**Activity**: Please filter the entries and return only the lines that include "packages".
== == ==
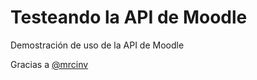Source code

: # Testeando la API de Moodle
Demostración de uso de la API de Moodle

Gracias a [@mrcinv](https://github.com/mrcinv/moodle_api.py)

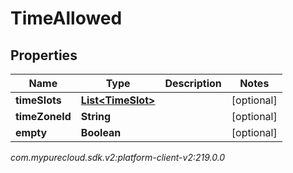 # TimeAllowed


## Properties

| Name | Type | Description | Notes |
| ------------ | ------------- | ------------- | ------------- |
| **timeSlots** | [**List&lt;TimeSlot&gt;**](TimeSlot) |  |  [optional] |
| **timeZoneId** | **String** |  |  [optional] |
| **empty** | **Boolean** |  |  [optional] |




_com.mypurecloud.sdk.v2:platform-client-v2:219.0.0_
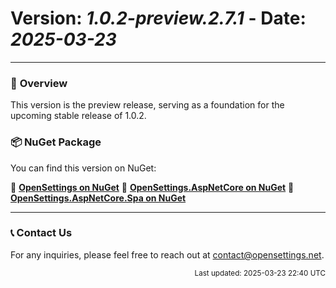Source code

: # Version: *1.0.2-preview.2.7.1* - Date: *2025-03-23*

---

### 🚀 **Overview**
This version is the preview release, serving as a foundation for the upcoming stable release of 1.0.2.

### 📦 **NuGet Package**  
You can find this version on NuGet:  

🔗 **[OpenSettings on NuGet](https://www.nuget.org/packages/OpenSettings/1.0.2-preview.2.7.1)**
🔗 **[OpenSettings.AspNetCore on NuGet](https://www.nuget.org/packages/OpenSettings.AspNetCore/1.0.2-preview.2.7.1)**
🔗 **[OpenSettings.AspNetCore.Spa on NuGet](https://www.nuget.org/packages/OpenSettings.AspNetCore.Spa/1.0.2-preview.2.7.1)**

---

### 📞 **Contact Us**
For any inquiries, please feel free to reach out at [contact@opensettings.net](mailto:contact@opensettings.net).

<p align="right"><small>Last updated: 2025-03-23 22:40 UTC</small></p>
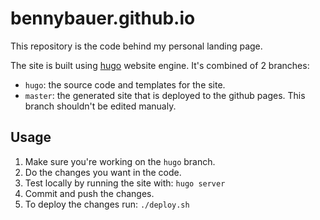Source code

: # bennybauer.github.io

This repository is the code behind my personal landing page.

The site is built using [hugo](https://gohugo.io/) website engine. It's combined of 2 branches:
* `hugo`: the source code and templates for the site.
* `master`: the generated site that is deployed to the github pages. This branch shouldn't be edited manualy.

## Usage
1. Make sure you're working on the `hugo` branch.
2. Do the changes you want in the code.
3. Test locally by running the site with: `hugo server`
4. Commit and push the changes.
5. To deploy the changes run: `./deploy.sh`

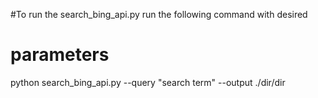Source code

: #To run the search_bing_api.py run the following command with desired
# parameters

python search_bing_api.py --query "search term" --output ./dir/dir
== == ==
**Response for this exercise**:
🔗 **[OpenSettings on NuGet](https://www.nuget.org/packages/OpenSettings/1.0.2-preview.2.7.1)**
🔗 **[OpenSettings.AspNetCore on NuGet](https://www.nuget.org/packages/OpenSettings.AspNetCore/1.0.2-preview.2.7.1)**
🔗 **[OpenSettings.AspNetCore.Spa on NuGet](https://www.nuget.org/packages/OpenSettings.AspNetCore.Spa/1.0.2-preview.2.7.1)**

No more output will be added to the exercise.